In the Fourier domain, convolution becomes multiplication:

\[ \mathcal{F}[K \ast v] = R_{\theta} \cdot \mathcal{F}[v] \]

Where \(R_{\theta}\) are learnable complex weights truncated to the lowest \(k\) frequency modes:

\[ R_{\theta} \in \mathbb{C}^{k \times d_{in} \times d_{out}} \]

The spectral convolution is computed as:

  1. Forward FFT: \(\hat{v} = \mathcal{F}[v]\)
  2. Mode truncation: Keep only lowest \(k\) modes
  3. Complex multiplication: \(\hat{u}_k = R_{\theta,k} \cdot \hat{v}_k\)
  4. Inverse FFT: \(u = \mathcal{F}^{-1}[\hat{u}]\)

This achieves \(O(n \log n)\) complexity while learning global dependencies through the spectral parameterization.

References

Zongyi Li, Nikola Kovachki, Kamyar Azizzadenesheli, Burigede Liu, Kaushik Bhattacharya, Andrew Stuart, and Anima Anandkumar. 2021. Fourier neural operator for parametric partial differential equations. In Proceedings of the International Conference on Learning Representations (ICLR).

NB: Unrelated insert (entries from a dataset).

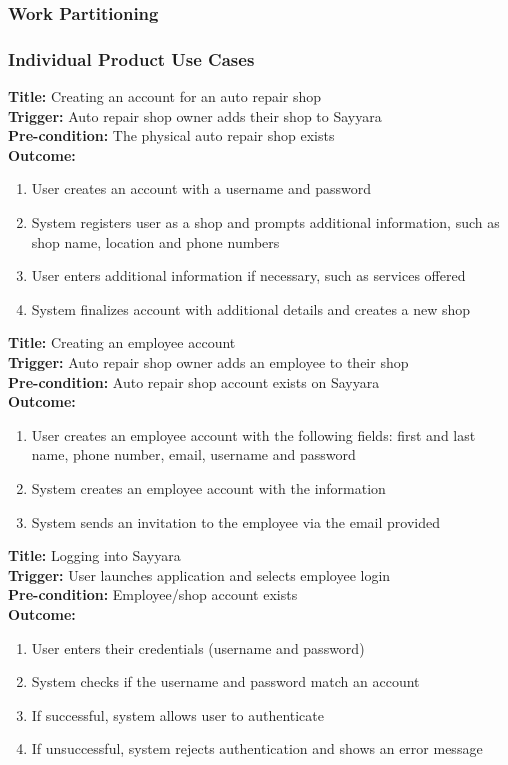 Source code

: \documentclass[12pt]{article}
\begin{document}
\subsubsection{Work Partitioning}

\subsubsection{Individual Product Use Cases}
\textbf{Title:} Creating an account for an auto repair shop\\
\textbf{Trigger:} Auto repair shop owner adds their shop to Sayyara\\
\textbf{Pre-condition:} The physical auto repair shop exists\\
\textbf{Outcome:}
\begin{enumerate}
	\item User creates an account with a username and password
	\item System registers user as a shop and prompts additional information, such as shop name, location and
	      phone numbers
	\item User enters additional information if necessary, such as services offered
	\item System finalizes account with additional details and creates a new shop
\end{enumerate}

\textbf{Title:} Creating an employee account\\
\textbf{Trigger:} Auto repair shop owner adds an employee to their shop\\
\textbf{Pre-condition:} Auto repair shop account exists on Sayyara\\
\textbf{Outcome:}
\begin{enumerate}
	\item User creates an employee account with the following fields: first and last name, phone number,
	      email, username and password
	\item System creates an employee account with the information
	\item System sends an invitation to the employee via the email provided
\end{enumerate}

\textbf{Title:} Logging into Sayyara\\
\textbf{Trigger:} User launches application and selects employee login\\
\textbf{Pre-condition:} Employee/shop account exists\\
\textbf{Outcome:}
\begin{enumerate}
	\item User enters their credentials (username and password)
	\item System checks if the username and password match an account
	\item If successful, system allows user to authenticate
	\item If unsuccessful, system rejects authentication and shows an error message
\end{enumerate}
\end{document}
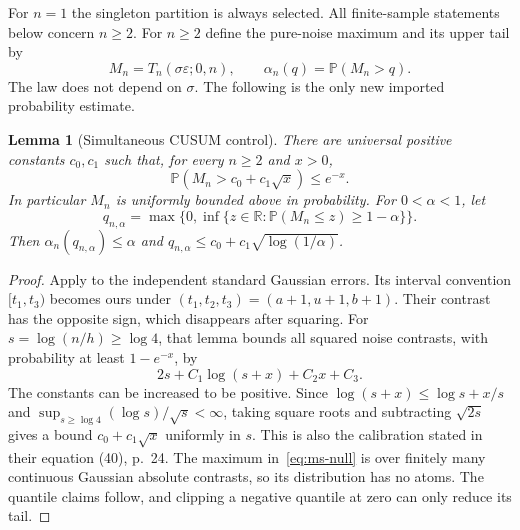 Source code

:\documentclass[pdflatex,sn-mathphys-num]{sn-jnl}
\newcommand{\Prob}{\mathbb P}
\newcommand{\R}{\mathbb R}
\theoremstyle{thmstyleone}
\newtheorem{lemma}[theorem]{Lemma}
\theoremstyle{thmstyletwo}
\begin{document}
For $n=1$ the singleton partition is always selected. All finite-sample
statements below concern $n\ge2$.
For $n\ge2$ define the pure-noise maximum and its upper tail by
\begin{equation}\label{eq:ms-null}
M_n=T_n(\sigma\varepsilon;0,n),\qquad
\alpha_n(q)=\Prob(M_n>q).
\end{equation}
The law does not depend on $\sigma$. The following is the only new imported
probability estimate.

\begin{lemma}[Simultaneous CUSUM control]\label{lem:ms-noise}
There are universal positive constants $c_0,c_1$ such that, for every
$n\ge2$ and $x>0$,
\begin{equation}\label{eq:ms-tail}
\Prob(M_n>c_0+c_1\sqrt{x})\le e^{-x}.
\end{equation}
In particular $M_n$ is uniformly bounded above in probability. For
$0<\alpha<1$, let
\begin{equation}\label{eq:ms-quantile}
q_{n,\alpha}=
\max\bigl\{0,\inf\{z\in\R:\Prob(M_n\le z)\ge1-\alpha\}\bigr\}.
\end{equation}
Then $\alpha_n(q_{n,\alpha})\le\alpha$ and
$q_{n,\alpha}\le c_0+c_1\sqrt{\log(1/\alpha)}$.
\end{lemma}
\begin{proof}
Apply \cite[Lemma 9, equation (79), p.~45 of the arXiv version]{verzelen2020}
to the independent standard Gaussian errors. Its interval convention
$[t_1,t_3)$ becomes ours under $(t_1,t_2,t_3)=(a+1,u+1,b+1)$.
Their contrast has the opposite sign, which disappears after squaring.
For $s=\log(n/h)\ge\log4$, that lemma bounds all squared noise contrasts,
with probability at least $1-e^{-x}$, by
\[
2s+C_1\log(s+x)+C_2x+C_3.
\]
The constants can be increased to be positive. Since
$\log(s+x)\le\log s+x/s$ and
$\sup_{s\ge\log4}(\log s)/\sqrt{s}<\infty$, taking square roots and
subtracting $\sqrt{2s}$ gives a bound $c_0+c_1\sqrt{x}$ uniformly in $s$.
This is also the calibration stated in their equation (40), p.~24.
The maximum in~\eqref{eq:ms-null} is over finitely many continuous Gaussian
absolute contrasts, so its distribution has no atoms. The quantile claims
follow, and clipping a negative quantile at zero can only reduce its tail.
\end{proof}
\end{document}
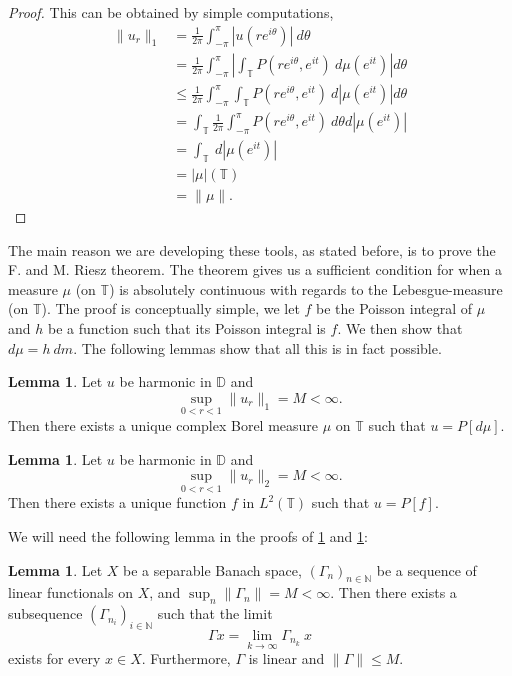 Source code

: \documentclass[a4paper,12pt,twoside,BCOR=10mm]{scrbook}
\theoremstyle{definition}
\theoremstyle{definition}
\newtheorem{lemma}[theorem]{Lemma}
\theoremstyle{definition}
\begin{document}
\begin{proof}
This can be obtained by simple computations,
\begin{align*}
	\|u_r\|_1
	&= \frac{1}{2\pi} \int_{-\pi}^{\pi} |u(re^{i\theta})|\ d\theta\\
	&= \frac{1}{2\pi} \int_{-\pi}^{\pi} \left | \int_{\mathbb{T}} P(re^{i\theta}, e^{it})\ d\mu(e^{it}) \right | d\theta\\
	&\leq \frac{1}{2\pi} \int_{-\pi}^{\pi} \int_{\mathbb{T}} P(re^{i\theta}, e^{it})\ d|\mu(e^{it})| d\theta\\
	&= \int_{\mathbb{T}} \frac{1}{2\pi} \int_{-\pi}^{\pi} P(re^{i\theta}, e^{it})\ d\theta d|\mu(e^{it})|\\ 
	&= \int_{\mathbb{T}}\ d|\mu(e^{it})|\\
	&= |\mu|(\mathbb{T})\\
	&= \|\mu\|.
\end{align*}
\end{proof}
The main reason we are developing these tools, as stated before, is to prove the F. and M. Riesz theorem.
The theorem gives us a sufficient condition for when a measure $\mu$ (on $\mathbb{T}$) is absolutely continuous with regards to the Lebesgue-measure (on $\mathbb{T}$).
The proof is conceptually simple, we let $f$ be the Poisson integral of $\mu$ and $h$ be a function such that its Poisson integral is $f$.
We then show that $d\mu = h\ dm$. %
The following lemmas show that all this is in fact possible.
\begin{lemma}
\label{FMRlemma3}
Let $u$ be harmonic in $\mathbb{D}$ and
\[
	\sup_{0 < r < 1} \|u_r\|_1 = M < \infty.
\]
Then there exists a unique complex Borel measure $\mu$ on $\mathbb{T}$ such that $u = P[d\mu]$.
\end{lemma}
\begin{lemma}
\label{FMRlemma3b}
Let $u$ be harmonic in $\mathbb{D}$ and
\[
	\sup_{0 < r < 1} \|u_r\|_2 = M < \infty.
\]
Then there exists a unique function $f$ in $L^2(\mathbb{T})$ such that $u = P[f]$.
\end{lemma}
We will need the following lemma in the proofs of \ref{FMRlemma3} and \ref{FMRlemma3b}:
\begin{lemma}
\label{FMRlemma31}
Let $X$ be a separable Banach space,
	$(\Gamma_n)_{n \in \mathbb{N}}$ be a sequence of linear functionals on $X$,
	and $\sup_n \|\Gamma_n\| = M < \infty$.
Then there exists a subsequence $(\Gamma_{n_i})_{i \in \mathbb{N}}$ such that the limit 
\[
	\Gamma x = \lim_{k \rightarrow \infty} \Gamma_{n_k}\ x
\]
exists for every $x \in X$.
Furthermore, $\Gamma$ is linear and $\|\Gamma\| \leq M$.
\end{lemma}
\end{document}
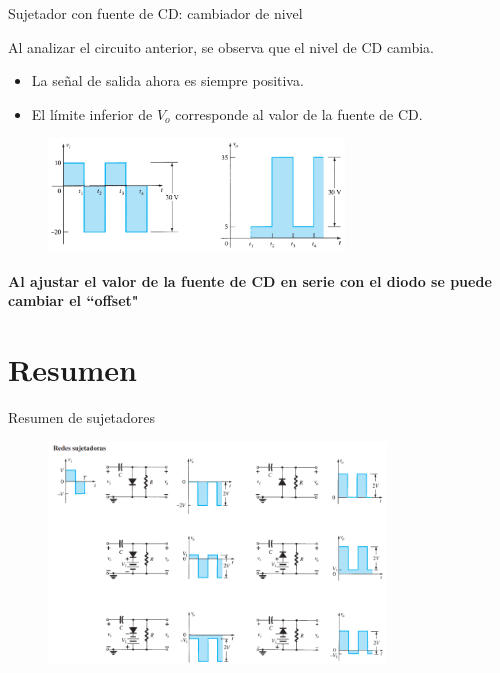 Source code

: \documentclass[t,aspectratio=169]{beamer}
\begin{document}
\begin{frame}{Sujetador con fuente de CD: cambiador de nivel}

Al analizar el circuito anterior, se observa que el nivel de CD cambia.

\begin{itemize}
    \item La señal de salida ahora es siempre positiva.
    \item El límite inferior de $V_o$ corresponde al valor de la fuente de CD.
\end{itemize}

\begin{figure}
    \centering
    \includegraphics[width=0.7\textwidth]{figures/cambiador_nivel_4.png}
\end{figure}

\textbf{Al ajustar el valor de la fuente de CD en serie con el diodo se puede cambiar el ``offset"}

\end{frame}


\section{Resumen}
\begin{frame}{Resumen de sujetadores}

\begin{figure}
    \centering
    \includegraphics[width=0.8\textwidth]{figures/sujetador_resumen.png}
\end{figure}

\end{frame}
\end{document}
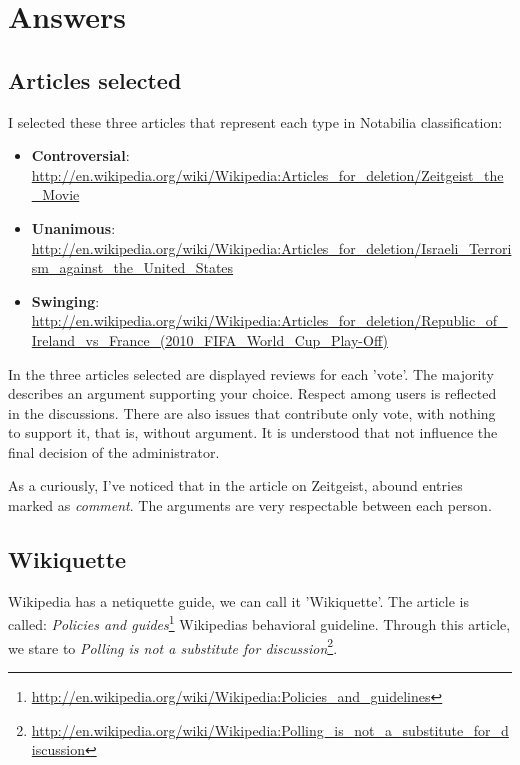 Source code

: \documentclass[11pt]{scrartcl}
\begin{document}
\section{Answers}
\label{sec:answers}

\subsection{Articles selected}
\label{sub:list-of-articles}

\par I selected these three articles that represent each type in Notabilia classification:

\begin{itemize}
	\item \textbf{Controversial}: \url{http://en.wikipedia.org/wiki/Wikipedia:Articles_for_deletion/Zeitgeist_the_Movie}
	\item \textbf{Unanimous}: \url{http://en.wikipedia.org/wiki/Wikipedia:Articles_for_deletion/Israeli_Terrorism_against_the_United_States}
	\item \textbf{Swinging}: \url{http://en.wikipedia.org/wiki/Wikipedia:Articles_for_deletion/Republic_of_Ireland_vs_France_(2010_FIFA_World_Cup_Play-Off)}
\end{itemize}

\par In the three articles selected are displayed reviews for each 'vote'. The majority describes an argument supporting your choice. Respect among users is reflected in the discussions.
There are also issues that contribute only vote, with nothing to support it, that is, without argument. It is understood that not influence the final decision of the administrator.

\par As a curiously, I've noticed that in the article on Zeitgeist, abound entries marked as \emph{comment}. The arguments are very respectable between each person.

\subsection{Wikiquette}
\label{sub:wikiquette}

\par Wikipedia has a netiquette guide, we can call it 'Wikiquette'. The article is called: \emph{Policies and guides}\footnote{\url{http://en.wikipedia.org/wiki/Wikipedia:Policies_and_guidelines}} Wikipedias behavioral guideline. Through this article, we stare to \emph{Polling is not a substitute for discussion}\footnote{\url{http://en.wikipedia.org/wiki/Wikipedia:Polling_is_not_a_substitute_for_discussion}}. 
\end{document}
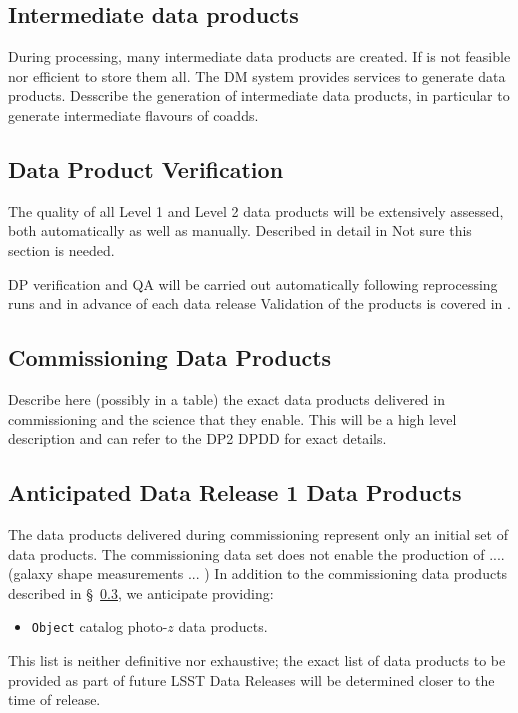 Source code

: \subsection{Intermediate data products}
During processing, many intermediate data products are created. If is not feasible nor efficient to store them all. 
The DM system provides services to generate data products. 
Desscribe the generation of intermediate data products, in particular to generate intermediate flavours of coadds. 


\subsection{Data Product Verification}
The quality of all Level 1 and Level 2 data products will be extensively assessed, both automatically as well as manually. 
Described in detail in \cite{pstn-024}
Not sure this section is needed. 

DP verification and QA will be carried out automatically following reprocessing runs and in advance of each data release 
Validation of the products is covered in \cite{PSTN-024}.

\subsection{Commissioning Data Products}  \label{sec:dp-commissioning}
Describe here (possibly in a table) the exact data products delivered in commissioning and the science that they enable. 
This will be a high level description and can refer to the DP2 DPDD for exact details. 

\subsection{Anticipated Data Release 1 Data Products} \label{sec:dp-dr1}

The data products delivered during commissioning represent only an initial set of data products. 
The commissioning data set does not enable the production of .... (galaxy shape measurements ... )
In addition to the commissioning data products described in \S~\ref{sec:dp-commissioning}, we anticipate providing: 

\begin{itemize}
\item {\tt Object} catalog photo-$z$ data products.
\end{itemize}
This list is neither definitive nor exhaustive; the exact list of data products to be provided as part of future LSST Data Releases will be determined closer to the time of release. 

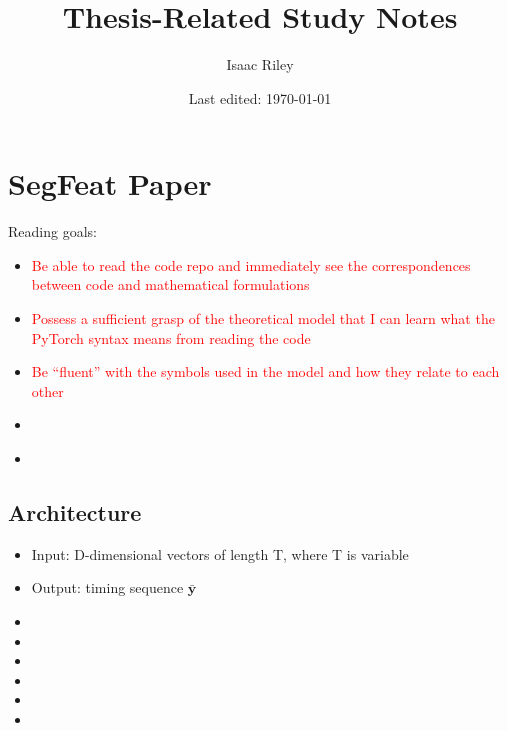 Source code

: \documentclass[a4paper]{article}
\title{Thesis-Related Study Notes}
\author{Isaac Riley}
\date{Last edited: \today}
\newcommand{\followup}[1]{\textcolor{red}{ #1 }}
\begin{document}
\maketitle
\tableofcontents
\newpage


\section{SegFeat Paper}
Reading goals:
\begin{itemize}
    \item \followup{Be able to read the code repo and immediately see the correspondences between code and mathematical formulations}
    \item \followup{Possess a sufficient grasp of the theoretical model that I can learn what the PyTorch syntax means from reading the code}
    \item \followup{Be ``fluent'' with the symbols used in the model and how they relate to each other}
    \item \followup{}
    \item \followup{}
\end{itemize}
\subsection{Architecture}
\begin{itemize}
    \item Input: D-dimensional vectors of length T, where T is variable
    \item Output: timing sequence $\bar{\textbf{y}}$
    \item 
    \item 
    \item 
    \item 
    \item 
    \item 
\end{itemize}
\subsection{}

\subsection{}
\end{document}
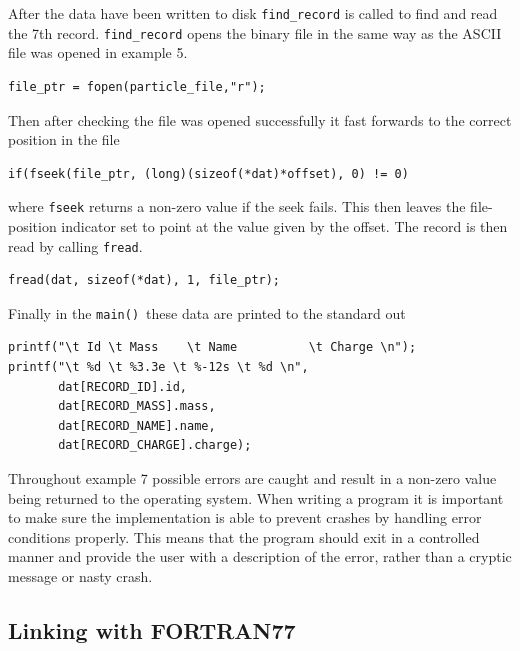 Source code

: \documentclass[11pt]{scrartcl}
\def\main{\texttt{main()}}
\begin{document}
After the data have been written to disk \texttt{find\_record} is
called to find and read the 7th record.  \texttt{find\_record} opens
the binary file in the same way as the ASCII file was opened in
example 5.
\begin{lstlisting}
file_ptr = fopen(particle_file,"r"); 
\end{lstlisting}
Then after checking the file was opened successfully it fast forwards to the correct position in the file
\begin{lstlisting}
if(fseek(file_ptr, (long)(sizeof(*dat)*offset), 0) != 0)
\end{lstlisting}
where \texttt{fseek} returns a non-zero value if the seek fails.  This then leaves the file-position indicator set to point at the value given by the offset.  The record is then read by calling \texttt{fread}.
\begin{lstlisting}
fread(dat, sizeof(*dat), 1, file_ptr);
\end{lstlisting}
Finally in the \main\ these data are printed to the standard out
\begin{lstlisting}
printf("\t Id \t Mass    \t Name          \t Charge \n");
printf("\t %d \t %3.3e \t %-12s \t %d \n", 
       dat[RECORD_ID].id,
       dat[RECORD_MASS].mass,
       dat[RECORD_NAME].name,
       dat[RECORD_CHARGE].charge);
\end{lstlisting}

Throughout example 7 possible errors are caught and result in a
non-zero value being returned to the operating system.  When writing
a program it is important to make sure the implementation is able to
prevent crashes by handling error conditions properly.  This means
that the program should exit in a controlled manner and provide the
user with a description of the error, rather than a cryptic message or nasty crash.

\subsection{Linking with FORTRAN77}
\end{document}
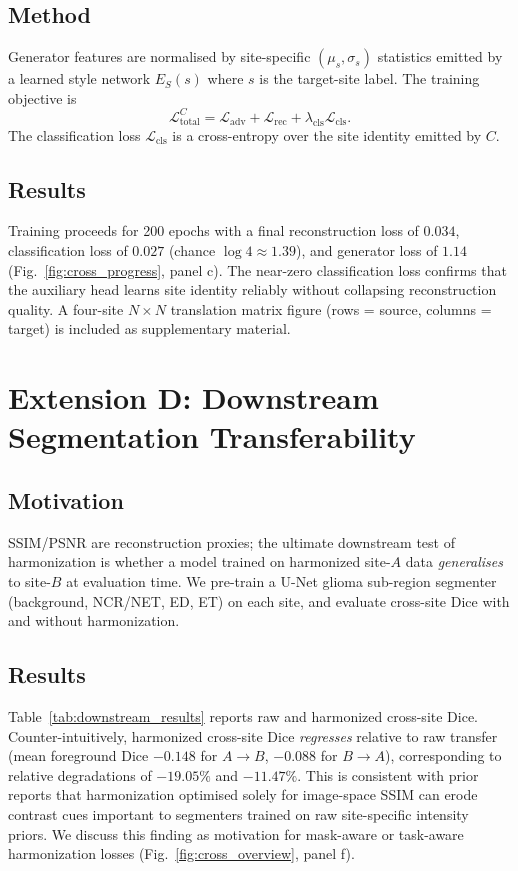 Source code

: \documentclass[11pt]{article}
\begin{document}
\subsection{Method}
Generator features are normalised by site-specific $(\mu_s, \sigma_s)$
statistics emitted by a learned style network $E_S(s)$ where $s$ is the
target-site label. The training objective is
\begin{equation}
  \mathcal{L}_{\mathrm{total}}^{C} =
  \mathcal{L}_{\mathrm{adv}}+\mathcal{L}_{\mathrm{rec}}+\lambda_{\mathrm{cls}}\mathcal{L}_{\mathrm{cls}}.
\end{equation}
The classification loss $\mathcal{L}_{\mathrm{cls}}$ is a cross-entropy
over the site identity emitted by $C$.

\subsection{Results}
Training proceeds for 200 epochs with a final reconstruction loss of
$0.034$, classification loss of $0.027$ (chance $\log 4{\approx}1.39$), and
generator loss of $1.14$ (Fig.~\ref{fig:cross_progress}, panel c). The
near-zero classification loss confirms that the auxiliary head learns site
identity reliably without collapsing reconstruction quality. A four-site
$N{\times}N$ translation matrix figure (rows = source, columns = target)
is included as supplementary material.

\section{Extension D: Downstream Segmentation Transferability}
\label{sec:extD}

\subsection{Motivation}
SSIM/PSNR are reconstruction proxies; the ultimate downstream test of
harmonization is whether a model trained on harmonized site-$A$ data
\emph{generalises} to site-$B$ at evaluation time. We pre-train a U-Net
glioma sub-region segmenter (background, NCR/NET, ED, ET) on each site,
and evaluate cross-site Dice with and without harmonization.

\subsection{Results}
Table~\ref{tab:downstream_results} reports raw and harmonized cross-site
Dice. Counter-intuitively, harmonized cross-site Dice \emph{regresses}
relative to raw transfer (mean foreground Dice $-0.148$ for $A{\to}B$,
$-0.088$ for $B{\to}A$), corresponding to relative degradations of
$-19.05\%$ and $-11.47\%$. This is consistent with prior reports that
harmonization optimised solely for image-space SSIM can erode
contrast cues important to segmenters trained on raw site-specific
intensity priors. We discuss this finding as motivation for mask-aware or
task-aware harmonization losses
(Fig.~\ref{fig:cross_overview}, panel f).

\end{document}
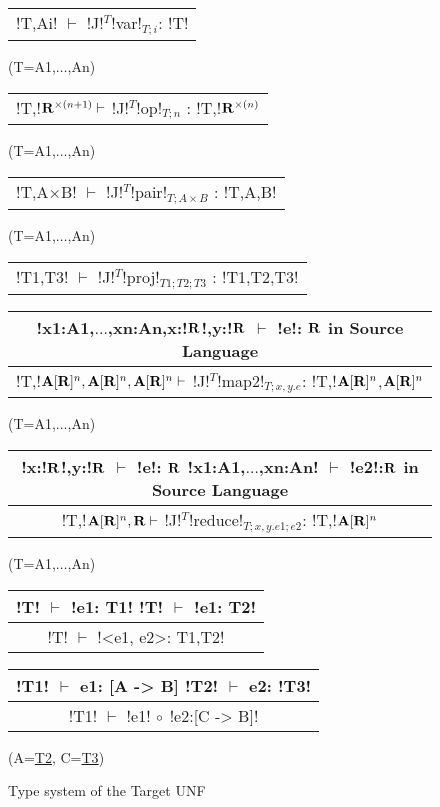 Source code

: \begin{figure*}[tb]
    \centering
    \begin{tabular}{c} 
        \\\hline
        !T,Ai! $\vdash$ !J!$^T$!var!$_{T;i}$: !T!
        \end{tabular}(T=A1,$\ldots$,An)
        \hspace{0.5cm}
        \begin{tabular}{c}
            \\\hline
            !T,!$\mathbf{R}^{\times(n+1)} \vdash$ !J!$^T$!op!$_{T;n}$ : !T,!$\mathbf{R}^{\times(n)}$
        \end{tabular}(T=A1,$\ldots$,An)
    
        \begin{tabular}{c}
            \\\hline
            !T,A$\times$B! $\vdash$ !J!$^T$!pair!$_{T;A\times B}$ : !T,A,B!
        \end{tabular}(T=A1,$\ldots$,An)
    
        \begin{tabular}{c}
            \\\hline
            !T1,T3! $\vdash$ !J!$^T$!proj!$_{T1;T2;T3}$ : !T1,T2,T3!
        \end{tabular}
    
        \begin{tabular}{c}
            !x1:A1,$\ldots$,xn:An,x:!$\mathbf{R}$!,y:!$\mathbf{R}$ $\vdash$ !e!: $\mathbf{R}$ \quad in Source Language
            \\\hline  
            !T,!$\mathbf{A}[\mathbf{R}]^{n},\mathbf{A}[\mathbf{R}]^{n},\mathbf{A}[\mathbf{R}]^{n} \vdash$ !J!$^T$!map2!$_{T; x,y.e}$: !T,!$\mathbf{A}[\mathbf{R}]^{n}$,$\mathbf{A}[\mathbf{R}]^{n}$
        \end{tabular}(T=A1,$\ldots$,An)
    
        \begin{tabular}{c}
            !x:!$\mathbf{R}$!,y:!$\mathbf{R}$ $\vdash$ !e!: $\mathbf{R}$ \quad !x1:A1,$\ldots$,xn:An! $\vdash$ !e2!:$\mathbf{R}$ \quad in Source Language
            \\\hline  
            !T,!$\mathbf{A}[\mathbf{R}]^{n},\mathbf{R} \vdash$ !J!$^T$!reduce!$_{T; x,y.e1; e2}$: !T,!$\mathbf{A}[\mathbf{R}]^{n}$
        \end{tabular}(T=A1,$\ldots$,An)

        \begin{tabular}{c}
            !T! $\vdash$ !e1: T1!  \quad !T! $\vdash$ !e1: T2!
            \\ \hline
            !T! $\vdash$ !<e1, e2>: T1,T2!
        \end{tabular}

        \begin{tabular}{c}
            !T1! $\vdash$ e1: [A -> B]  \quad !T2! $\vdash$ e2: !T3! 
            \\ \hline
            !T1! $\vdash$ !e1! $\circ$ !e2:[C -> B]!
        \end{tabular}(A=\underline{T2}, C=\underline{T3})

    \vspace{-0.2cm}
    \caption{Type system of the Target UNF}
    \vspace{-0.4cm}
    \label{fig:target_unf_typesystem}
    \end{figure*}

John Guibas, Morteza Mardani, Zongyi Li, Andrew Tao, Anima Anandkumar, and Bryan Catanzaro. 2022. Adaptive Fourier neural operators: Efficient token mixers for transformers. In Proceedings of the International Conference on Learning Representations (ICLR).

See Also

spectrans.layers.operators.fno : Core FNO layer implementations. spectrans.transforms.fourier : FFT operations used by FNO.

Classes

FNOTransformer

FNOTransformer(vocab_size: int | None = None, hidden_dim: int = 512, num_layers: int = 6, max_sequence_length: int = 1024, modes: int = 32, mlp_ratio: float = 2.0, use_2d: bool = False, spatial_dim: int | None = None, num_classes: int | None = None, ffn_hidden_dim: int | None = None, dropout: float = 0.0, use_positional_encoding: bool = True, positional_encoding_type: PositionalEncodingType = 'sinusoidal', gradient_checkpointing: bool = False)

Bases: BaseModel

Fourier Neural Operator transformer model.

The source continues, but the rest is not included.